== Instructions to follow ==
The material below contains a line with "Proyecto de POO" and a line with "## 🎯 Objetivos". Copy exactly those two lines and all lines between them.
** Material provided follows **
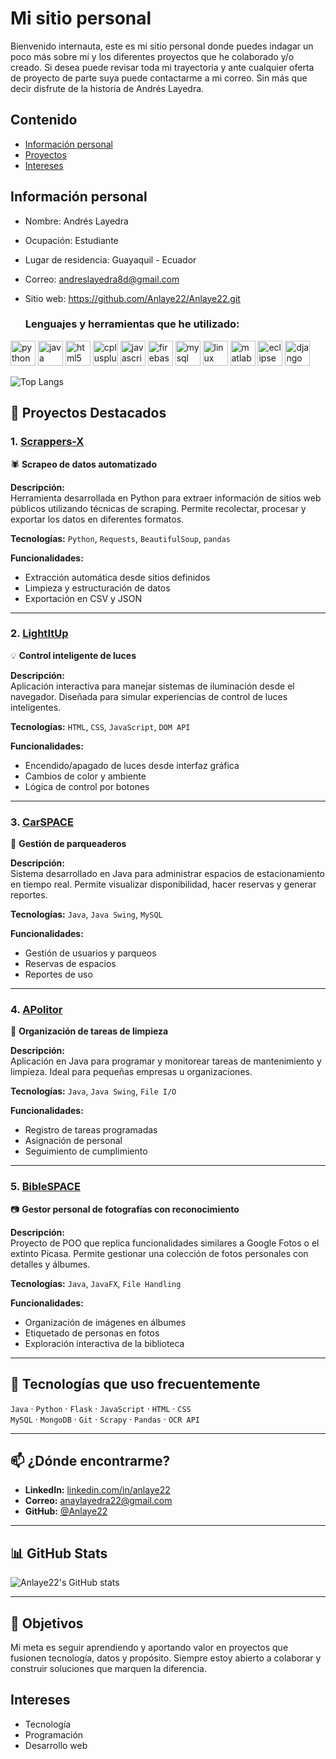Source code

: # Mi sitio personal
Bienvenido internauta, este es mi sitio personal donde puedes indagar un poco más sobre mí y los diferentes proyectos que he colaborado y/o creado. Si desea puede revisar toda mi trayectoria y ante cualquier oferta de proyecto de parte suya puede contactarme a mi correo. Sin más que decir disfrute de la historia de Andrés Layedra.

## Contenido
* [Información personal](#información-personal)
* [Proyectos](#proyectos)
* [Intereses](#intereses)
  
## Información personal
* Nombre: Andrés Layedra
* Ocupación: Estudiante
* Lugar de residencia: Guayaquil - Ecuador
* Correo: andreslayedra8d@gmail.com
* Sitio web: https://github.com/Anlaye22/Anlaye22.git

  ### Lenguajes y herramientas que he utilizado:

<p align="left">
  <img src="https://cdn.jsdelivr.net/gh/devicons/devicon/icons/python/python-original.svg" alt="python" width="40" height="40"/>
  <img src="https://cdn.jsdelivr.net/gh/devicons/devicon/icons/java/java-original.svg" alt="java" width="40" height="40"/>
  <img src="https://cdn.jsdelivr.net/gh/devicons/devicon/icons/html5/html5-original.svg" alt="html5" width="40" height="40"/>
  <img src="https://cdn.jsdelivr.net/gh/devicons/devicon/icons/cplusplus/cplusplus-original.svg" alt="cplusplus" width="40" height="40"/>
  <img src="https://cdn.jsdelivr.net/gh/devicons/devicon/icons/javascript/javascript-original.svg" alt="javascript" width="40" height="40"/>
  <img src="https://cdn.jsdelivr.net/gh/devicons/devicon/icons/firebase/firebase-plain.svg" alt="firebase" width="40" height="40"/>
  <img src="https://cdn.jsdelivr.net/gh/devicons/devicon/icons/mysql/mysql-original.svg" alt="mysql" width="40" height="40"/>  
  <img src="https://cdn.jsdelivr.net/gh/devicons/devicon/icons/linux/linux-original.svg" alt="linux" width="40" height="40"/>
  <img src="https://cdn.jsdelivr.net/gh/devicons/devicon/icons/matlab/matlab-original.svg" alt="matlab" width="40" height="40"/>
  <img src="https://cdn.jsdelivr.net/gh/devicons/devicon/icons/eclipse/eclipse-original.svg" alt="eclipse" width="40" height="40"/>
  <img src="https://cdn.jsdelivr.net/gh/devicons/devicon/icons/django/django-original.svg" alt="django" width="40" height="40"/>

</p>

![Top Langs](https://github-readme-stats.vercel.app/api/top-langs/?username=Anlaye22&layout=compact&theme=tokyonight)

## 📂 Proyectos Destacados

### 1. [Scrappers-X](https://github.com/Anlaye22/Scrappers-X)
🕷️ **Scrapeo de datos automatizado**

**Descripción:**  
Herramienta desarrollada en Python para extraer información de sitios web públicos utilizando técnicas de scraping. Permite recolectar, procesar y exportar los datos en diferentes formatos.

**Tecnologías:** `Python`, `Requests`, `BeautifulSoup`, `pandas`

**Funcionalidades:**
- Extracción automática desde sitios definidos
- Limpieza y estructuración de datos
- Exportación en CSV y JSON

---

### 2. [LightItUp](https://github.com/FabricioLayedra/lightitup)
💡 **Control inteligente de luces**

**Descripción:**  
Aplicación interactiva para manejar sistemas de iluminación desde el navegador. Diseñada para simular experiencias de control de luces inteligentes.

**Tecnologías:** `HTML`, `CSS`, `JavaScript`, `DOM API`

**Funcionalidades:**
- Encendido/apagado de luces desde interfaz gráfica
- Cambios de color y ambiente
- Lógica de control por botones

---

### 3. [CarSPACE](https://github.com/m-alvaradox/CarSPACE)
🚗 **Gestión de parqueaderos**

**Descripción:**  
Sistema desarrollado en Java para administrar espacios de estacionamiento en tiempo real. Permite visualizar disponibilidad, hacer reservas y generar reportes.

**Tecnologías:** `Java`, `Java Swing`, `MySQL`

**Funcionalidades:**
- Gestión de usuarios y parqueos
- Reservas de espacios
- Reportes de uso

---

### 4. [APolitor](https://github.com/m-alvaradox/APolitor)
🧹 **Organización de tareas de limpieza**

**Descripción:**  
Aplicación en Java para programar y monitorear tareas de mantenimiento y limpieza. Ideal para pequeñas empresas u organizaciones.

**Tecnologías:** `Java`, `Java Swing`, `File I/O`

**Funcionalidades:**
- Registro de tareas programadas
- Asignación de personal
- Seguimiento de cumplimiento

---

### 5. [BibleSPACE](https://github.com/m-alvaradox/BibleSPACE)
📷 **Gestor personal de fotografías con reconocimiento**

**Descripción:**  
Proyecto de POO que replica funcionalidades similares a Google Fotos o el extinto Picasa. Permite gestionar una colección de fotos personales con detalles y álbumes.

**Tecnologías:** `Java`, `JavaFX`, `File Handling`

**Funcionalidades:**
- Organización de imágenes en álbumes
- Etiquetado de personas en fotos
- Exploración interactiva de la biblioteca

---

## 🧰 Tecnologías que uso frecuentemente

`Java` · `Python` · `Flask` · `JavaScript` · `HTML` · `CSS`  
`MySQL` · `MongoDB` · `Git` · `Scrapy` · `Pandas` · `OCR API`

---

## 📫 ¿Dónde encontrarme?

- **LinkedIn:** [linkedin.com/in/anlaye22](https://linkedin.com/in/anlaye22)
- **Correo:** anaylayedra22@gmail.com
- **GitHub:** [@Anlaye22](https://github.com/Anlaye22)

---

## 📊 GitHub Stats

![Anlaye22's GitHub stats](https://github-readme-stats.vercel.app/api?username=Anlaye22&show_icons=true&theme=react)

---

## 🎯 Objetivos

Mi meta es seguir aprendiendo y aportando valor en proyectos que fusionen tecnología, datos y propósito. Siempre estoy abierto a colaborar y construir soluciones que marquen la diferencia.

## Intereses
* Tecnología
* Programación
* Desarrollo web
** End of Material provided **
== Exercise response ==
Proyecto de POO que replica funcionalidades similares a Google Fotos o el extinto Picasa. Permite gestionar una colección de fotos personales con detalles y álbumes.

**Tecnologías:** `Java`, `JavaFX`, `File Handling`

**Funcionalidades:**
- Organización de imágenes en álbumes
- Etiquetado de personas en fotos
- Exploración interactiva de la biblioteca

---

## 🧰 Tecnologías que uso frecuentemente

`Java` · `Python` · `Flask` · `JavaScript` · `HTML` · `CSS`  
`MySQL` · `MongoDB` · `Git` · `Scrapy` · `Pandas` · `OCR API`

---

## 📫 ¿Dónde encontrarme?

- **LinkedIn:** [linkedin.com/in/anlaye22](https://linkedin.com/in/anlaye22)
- **Correo:** anaylayedra22@gmail.com
- **GitHub:** [@Anlaye22](https://github.com/Anlaye22)

---

## 📊 GitHub Stats

![Anlaye22's GitHub stats](https://github-readme-stats.vercel.app/api?username=Anlaye22&show_icons=true&theme=react)

---

## 🎯 Objetivos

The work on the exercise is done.